++++ Data shown ++++

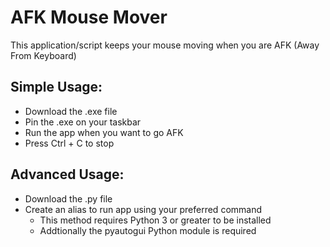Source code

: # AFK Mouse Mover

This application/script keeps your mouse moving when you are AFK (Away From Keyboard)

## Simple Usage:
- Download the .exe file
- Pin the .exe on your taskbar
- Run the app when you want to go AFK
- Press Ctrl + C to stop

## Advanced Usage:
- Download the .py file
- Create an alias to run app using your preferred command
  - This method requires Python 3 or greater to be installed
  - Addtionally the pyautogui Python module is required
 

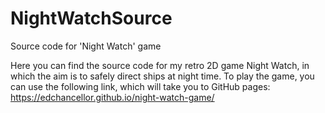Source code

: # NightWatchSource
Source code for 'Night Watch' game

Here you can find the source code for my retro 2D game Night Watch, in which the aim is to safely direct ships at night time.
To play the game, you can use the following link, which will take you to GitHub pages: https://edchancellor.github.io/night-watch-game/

++++
++++ Data shown ++++

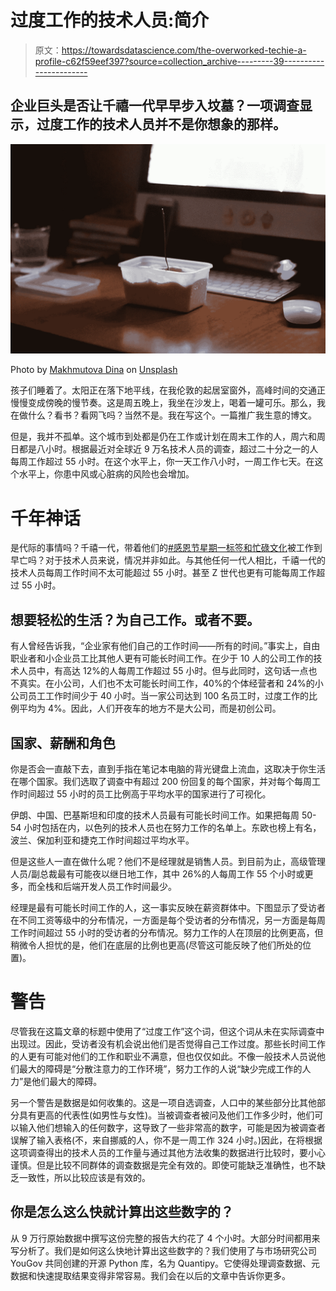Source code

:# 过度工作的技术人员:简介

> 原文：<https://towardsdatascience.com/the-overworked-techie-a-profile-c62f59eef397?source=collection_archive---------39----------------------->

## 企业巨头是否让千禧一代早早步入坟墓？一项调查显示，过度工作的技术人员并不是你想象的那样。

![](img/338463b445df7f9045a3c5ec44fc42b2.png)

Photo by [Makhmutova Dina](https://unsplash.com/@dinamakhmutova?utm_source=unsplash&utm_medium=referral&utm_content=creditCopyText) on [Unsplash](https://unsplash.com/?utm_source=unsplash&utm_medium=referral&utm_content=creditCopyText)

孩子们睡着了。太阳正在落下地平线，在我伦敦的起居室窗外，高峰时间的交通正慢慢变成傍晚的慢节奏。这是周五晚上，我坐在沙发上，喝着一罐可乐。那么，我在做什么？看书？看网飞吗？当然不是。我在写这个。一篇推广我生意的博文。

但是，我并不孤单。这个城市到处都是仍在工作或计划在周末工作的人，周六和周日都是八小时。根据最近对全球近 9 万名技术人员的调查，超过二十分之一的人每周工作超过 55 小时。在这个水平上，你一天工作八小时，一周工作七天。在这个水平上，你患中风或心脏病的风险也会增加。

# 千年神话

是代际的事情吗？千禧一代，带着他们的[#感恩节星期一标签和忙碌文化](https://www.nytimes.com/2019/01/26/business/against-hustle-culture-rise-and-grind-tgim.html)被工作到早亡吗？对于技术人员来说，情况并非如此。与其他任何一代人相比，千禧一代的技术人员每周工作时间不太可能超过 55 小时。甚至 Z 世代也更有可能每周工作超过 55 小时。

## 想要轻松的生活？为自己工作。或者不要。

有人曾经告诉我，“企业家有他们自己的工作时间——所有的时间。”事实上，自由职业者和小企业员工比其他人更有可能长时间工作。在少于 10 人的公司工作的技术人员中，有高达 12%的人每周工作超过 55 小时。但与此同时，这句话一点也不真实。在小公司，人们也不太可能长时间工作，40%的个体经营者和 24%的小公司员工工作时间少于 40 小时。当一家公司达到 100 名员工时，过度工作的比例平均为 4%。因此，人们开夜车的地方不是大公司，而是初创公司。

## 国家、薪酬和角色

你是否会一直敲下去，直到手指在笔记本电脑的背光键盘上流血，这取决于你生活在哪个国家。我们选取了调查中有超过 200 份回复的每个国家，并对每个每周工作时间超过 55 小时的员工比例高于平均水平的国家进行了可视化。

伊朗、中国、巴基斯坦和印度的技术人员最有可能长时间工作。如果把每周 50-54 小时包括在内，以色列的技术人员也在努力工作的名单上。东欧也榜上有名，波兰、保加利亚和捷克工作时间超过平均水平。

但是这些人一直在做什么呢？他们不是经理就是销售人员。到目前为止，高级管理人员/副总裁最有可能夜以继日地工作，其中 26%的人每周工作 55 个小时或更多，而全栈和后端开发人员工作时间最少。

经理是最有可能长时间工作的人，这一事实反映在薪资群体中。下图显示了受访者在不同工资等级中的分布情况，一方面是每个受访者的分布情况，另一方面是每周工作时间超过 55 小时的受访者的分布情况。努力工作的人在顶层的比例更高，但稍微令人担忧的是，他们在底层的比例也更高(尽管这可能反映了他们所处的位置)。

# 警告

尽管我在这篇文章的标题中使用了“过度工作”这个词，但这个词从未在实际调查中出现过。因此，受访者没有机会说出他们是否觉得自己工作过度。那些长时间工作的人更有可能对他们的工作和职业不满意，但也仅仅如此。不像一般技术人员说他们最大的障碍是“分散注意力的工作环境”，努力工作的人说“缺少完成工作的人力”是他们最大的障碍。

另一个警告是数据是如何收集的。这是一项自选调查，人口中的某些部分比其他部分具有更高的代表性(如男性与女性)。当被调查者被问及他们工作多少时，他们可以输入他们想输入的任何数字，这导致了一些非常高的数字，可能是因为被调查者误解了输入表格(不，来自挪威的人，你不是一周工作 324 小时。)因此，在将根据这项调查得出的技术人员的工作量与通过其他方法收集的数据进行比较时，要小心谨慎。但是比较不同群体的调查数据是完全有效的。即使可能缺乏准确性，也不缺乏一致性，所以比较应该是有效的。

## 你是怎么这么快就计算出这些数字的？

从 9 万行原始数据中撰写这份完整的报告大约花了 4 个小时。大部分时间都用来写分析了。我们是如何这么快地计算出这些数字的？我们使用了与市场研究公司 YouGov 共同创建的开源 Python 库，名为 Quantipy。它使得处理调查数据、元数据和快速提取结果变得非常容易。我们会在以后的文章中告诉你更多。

++++

* **About this exercise**
Beginning at the line with "- Download the .exe file" and ending at the line with "- Create an", reproduce each line of the data above exactly, and add no other lines.

* **Written solution**
- Download the .exe file
- Pin the .exe on your taskbar
- Run the app when you want to go AFK
- Press Ctrl + C to stop

## Advanced Usage:
- Download the .py file
- Create an alias to run app using your preferred command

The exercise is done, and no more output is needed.